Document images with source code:

Segment Open

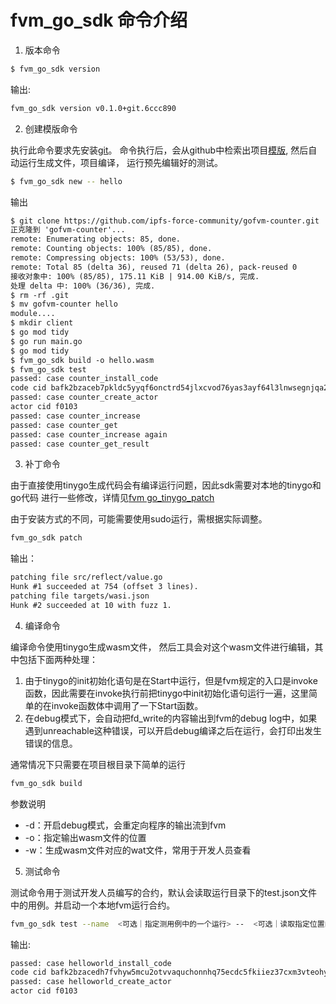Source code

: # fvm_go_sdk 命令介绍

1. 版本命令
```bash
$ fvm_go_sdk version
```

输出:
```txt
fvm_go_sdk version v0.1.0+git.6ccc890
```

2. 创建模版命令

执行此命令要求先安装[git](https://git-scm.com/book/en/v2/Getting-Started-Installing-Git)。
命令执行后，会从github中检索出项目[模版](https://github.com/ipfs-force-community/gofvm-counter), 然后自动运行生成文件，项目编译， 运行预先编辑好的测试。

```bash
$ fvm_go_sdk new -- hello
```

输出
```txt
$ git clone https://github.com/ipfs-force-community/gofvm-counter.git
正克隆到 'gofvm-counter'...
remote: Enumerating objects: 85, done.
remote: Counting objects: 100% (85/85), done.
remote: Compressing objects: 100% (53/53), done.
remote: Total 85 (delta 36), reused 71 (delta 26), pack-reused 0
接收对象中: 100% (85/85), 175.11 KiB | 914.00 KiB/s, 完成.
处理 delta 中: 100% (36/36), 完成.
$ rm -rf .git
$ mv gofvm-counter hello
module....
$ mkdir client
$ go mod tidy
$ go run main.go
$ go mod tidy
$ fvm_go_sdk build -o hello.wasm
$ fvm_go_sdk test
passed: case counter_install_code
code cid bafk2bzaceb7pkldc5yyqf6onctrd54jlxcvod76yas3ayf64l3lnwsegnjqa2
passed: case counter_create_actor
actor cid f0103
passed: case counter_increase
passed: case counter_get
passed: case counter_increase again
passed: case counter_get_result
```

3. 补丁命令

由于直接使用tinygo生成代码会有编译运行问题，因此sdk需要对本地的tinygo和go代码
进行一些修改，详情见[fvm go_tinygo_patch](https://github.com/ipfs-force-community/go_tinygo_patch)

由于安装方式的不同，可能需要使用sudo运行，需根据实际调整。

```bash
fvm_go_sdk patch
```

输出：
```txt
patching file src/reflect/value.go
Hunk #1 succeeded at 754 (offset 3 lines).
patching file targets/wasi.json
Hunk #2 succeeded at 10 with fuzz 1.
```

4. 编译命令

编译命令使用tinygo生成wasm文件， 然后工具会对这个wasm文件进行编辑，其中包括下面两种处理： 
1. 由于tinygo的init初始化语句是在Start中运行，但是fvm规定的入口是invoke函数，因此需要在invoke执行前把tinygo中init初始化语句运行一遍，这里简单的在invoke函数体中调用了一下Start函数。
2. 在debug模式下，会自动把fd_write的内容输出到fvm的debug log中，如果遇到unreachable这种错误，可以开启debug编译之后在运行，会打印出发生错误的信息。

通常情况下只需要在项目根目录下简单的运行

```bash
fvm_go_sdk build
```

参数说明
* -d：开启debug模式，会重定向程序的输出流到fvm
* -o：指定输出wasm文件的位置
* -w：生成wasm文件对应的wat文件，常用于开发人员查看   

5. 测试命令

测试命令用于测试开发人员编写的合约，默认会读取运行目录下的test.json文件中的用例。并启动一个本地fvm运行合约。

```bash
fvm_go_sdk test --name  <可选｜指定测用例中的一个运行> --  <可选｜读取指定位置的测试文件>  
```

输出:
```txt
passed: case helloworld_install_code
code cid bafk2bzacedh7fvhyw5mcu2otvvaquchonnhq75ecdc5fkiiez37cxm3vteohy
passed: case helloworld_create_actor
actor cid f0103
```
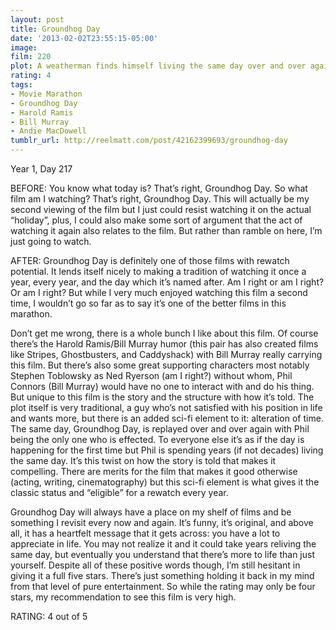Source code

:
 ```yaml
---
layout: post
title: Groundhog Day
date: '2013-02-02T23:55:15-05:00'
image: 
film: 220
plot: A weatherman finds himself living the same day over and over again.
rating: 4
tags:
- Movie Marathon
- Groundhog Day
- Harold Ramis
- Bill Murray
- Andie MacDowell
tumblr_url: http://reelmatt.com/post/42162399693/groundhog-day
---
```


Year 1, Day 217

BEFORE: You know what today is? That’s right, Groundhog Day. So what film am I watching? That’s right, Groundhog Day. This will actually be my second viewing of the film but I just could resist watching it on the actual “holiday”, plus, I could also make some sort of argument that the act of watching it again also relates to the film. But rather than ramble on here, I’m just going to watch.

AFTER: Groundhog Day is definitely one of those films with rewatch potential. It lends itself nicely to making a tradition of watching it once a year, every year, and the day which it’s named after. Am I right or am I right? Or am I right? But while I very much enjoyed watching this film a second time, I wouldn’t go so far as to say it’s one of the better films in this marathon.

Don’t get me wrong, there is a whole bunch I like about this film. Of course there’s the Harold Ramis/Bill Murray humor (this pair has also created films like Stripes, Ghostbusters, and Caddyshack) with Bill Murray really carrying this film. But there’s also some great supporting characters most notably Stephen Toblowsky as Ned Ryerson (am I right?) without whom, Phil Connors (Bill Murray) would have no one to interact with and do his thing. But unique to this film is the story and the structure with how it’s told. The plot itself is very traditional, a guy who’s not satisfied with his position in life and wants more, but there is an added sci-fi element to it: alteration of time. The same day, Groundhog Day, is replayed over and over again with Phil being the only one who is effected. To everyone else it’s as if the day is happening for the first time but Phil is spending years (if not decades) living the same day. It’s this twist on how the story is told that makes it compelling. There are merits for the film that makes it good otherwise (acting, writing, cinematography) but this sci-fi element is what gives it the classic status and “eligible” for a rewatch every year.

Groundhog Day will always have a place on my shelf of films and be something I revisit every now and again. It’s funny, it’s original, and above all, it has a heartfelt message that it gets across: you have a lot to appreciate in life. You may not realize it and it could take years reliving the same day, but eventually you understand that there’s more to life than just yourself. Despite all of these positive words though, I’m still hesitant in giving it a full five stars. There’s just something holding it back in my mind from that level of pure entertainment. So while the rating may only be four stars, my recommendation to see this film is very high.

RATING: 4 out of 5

Segment Closed

# Problem description
Nothing but an exact copy of the data above, minus its pictures, should appear in the response.

# Reply
Source code

: # fvm_go_sdk 命令介绍

1. 版本命令
```bash
$ fvm_go_sdk version
```

输出:
```txt
fvm_go_sdk version v0.1.0+git.6ccc890
```

2. 创建模版命令

执行此命令要求先安装[git](https://git-scm.com/book/en/v2/Getting-Started-Installing-Git)。
命令执行后，会从github中检索出项目[模版](https://github.com/ipfs-force-community/gofvm-counter), 然后自动运行生成文件，项目编译， 运行预先编辑好的测试。

```bash
$ fvm_go_sdk new -- hello
```

输出
```txt
$ git clone https://github.com/ipfs-force-community/gofvm-counter.git
正克隆到 'gofvm-counter'...
remote: Enumerating objects: 85, done.
remote: Counting objects: 100% (85/85), done.
remote: Compressing objects: 100% (53/53), done.
remote: Total 85 (delta 36), reused 71 (delta 26), pack-reused 0
接收对象中: 100% (85/85), 175.11 KiB | 914.00 KiB/s, 完成.
处理 delta 中: 100% (36/36), 完成.
$ rm -rf .git
$ mv gofvm-counter hello
module....
$ mkdir client
$ go mod tidy
$ go run main.go
$ go mod tidy
$ fvm_go_sdk build -o hello.wasm
$ fvm_go_sdk test
passed: case counter_install_code
code cid bafk2bzaceb7pkldc5yyqf6onctrd54jlxcvod76yas3ayf64l3lnwsegnjqa2
passed: case counter_create_actor
actor cid f0103
passed: case counter_increase
passed: case counter_get
passed: case counter_increase again
passed: case counter_get_result
```

3. 补丁命令

由于直接使用tinygo生成代码会有编译运行问题，因此sdk需要对本地的tinygo和go代码
进行一些修改，详情见[fvm go_tinygo_patch](https://github.com/ipfs-force-community/go_tinygo_patch)

由于安装方式的不同，可能需要使用sudo运行，需根据实际调整。

```bash
fvm_go_sdk patch
```

输出：
```txt
patching file src/reflect/value.go
Hunk #1 succeeded at 754 (offset 3 lines).
patching file targets/wasi.json
Hunk #2 succeeded at 10 with fuzz 1.
```

4. 编译命令

编译命令使用tinygo生成wasm文件， 然后工具会对这个wasm文件进行编辑，其中包括下面两种处理： 
1. 由于tinygo的init初始化语句是在Start中运行，但是fvm规定的入口是invoke函数，因此需要在invoke执行前把tinygo中init初始化语句运行一遍，这里简单的在invoke函数体中调用了一下Start函数。
2. 在debug模式下，会自动把fd_write的内容输出到fvm的debug log中，如果遇到unreachable这种错误，可以开启debug编译之后在运行，会打印出发生错误的信息。

通常情况下只需要在项目根目录下简单的运行

```bash
fvm_go_sdk build
```

参数说明
* -d：开启debug模式，会重定向程序的输出流到fvm
* -o：指定输出wasm文件的位置
* -w：生成wasm文件对应的wat文件，常用于开发人员查看   

5. 测试命令

测试命令用于测试开发人员编写的合约，默认会读取运行目录下的test.json文件中的用例。并启动一个本地fvm运行合约。

```bash
fvm_go_sdk test --name  <可选｜指定测用例中的一个运行> --  <可选｜读取指定位置的测试文件>  
```

输出:
```txt
passed: case helloworld_install_code
code cid bafk2bzacedh7fvhyw5mcu2otvvaquchonnhq75ecdc5fkiiez37cxm3vteohy
passed: case helloworld_create_actor
actor cid f0103
```
Source code

:
 ```yaml
---
layout: post
title: Groundhog Day
date: '2013-02-02T23:55:15-05:00'
image: 
film: 220
plot: A weatherman finds himself living the same day over and over again.
rating: 4
tags:
- Movie Marathon
- Groundhog Day
- Harold Ramis
- Bill Murray
- Andie MacDowell
tumblr_url: http://reelmatt.com/post/42162399693/groundhog-day
---
```


Year 1, Day 217

BEFORE: You know what today is? That’s right, Groundhog Day. So what film am I watching? That’s right, Groundhog Day. This will actually be my second viewing of the film but I just could resist watching it on the actual “holiday”, plus, I could also make some sort of argument that the act of watching it again also relates to the film. But rather than ramble on here, I’m just going to watch.

AFTER: Groundhog Day is definitely one of those films with rewatch potential. It lends itself nicely to making a tradition of watching it once a year, every year, and the day which it’s named after. Am I right or am I right? Or am I right? But while I very much enjoyed watching this film a second time, I wouldn’t go so far as to say it’s one of the better films in this marathon.

Don’t get me wrong, there is a whole bunch I like about this film. Of course there’s the Harold Ramis/Bill Murray humor (this pair has also created films like Stripes, Ghostbusters, and Caddyshack) with Bill Murray really carrying this film. But there’s also some great supporting characters most notably Stephen Toblowsky as Ned Ryerson (am I right?) without whom, Phil Connors (Bill Murray) would have no one to interact with and do his thing. But unique to this film is the story and the structure with how it’s told. The plot itself is very traditional, a guy who’s not satisfied with his position in life and wants more, but there is an added sci-fi element to it: alteration of time. The same day, Groundhog Day, is replayed over and over again with Phil being the only one who is effected. To everyone else it’s as if the day is happening for the first time but Phil is spending years (if not decades) living the same day. It’s this twist on how the story is told that makes it compelling. There are merits for the film that makes it good otherwise (acting, writing, cinematography) but this sci-fi element is what gives it the classic status and “eligible” for a rewatch every year.

Groundhog Day will always have a place on my shelf of films and be something I revisit every now and again. It’s funny, it’s original, and above all, it has a heartfelt message that it gets across: you have a lot to appreciate in life. You may not realize it and it could take years reliving the same day, but eventually you understand that there’s more to life than just yourself. Despite all of these positive words though, I’m still hesitant in giving it a full five stars. There’s just something holding it back in my mind from that level of pure entertainment. So while the rating may only be four stars, my recommendation to see this film is very high.

RATING: 4 out of 5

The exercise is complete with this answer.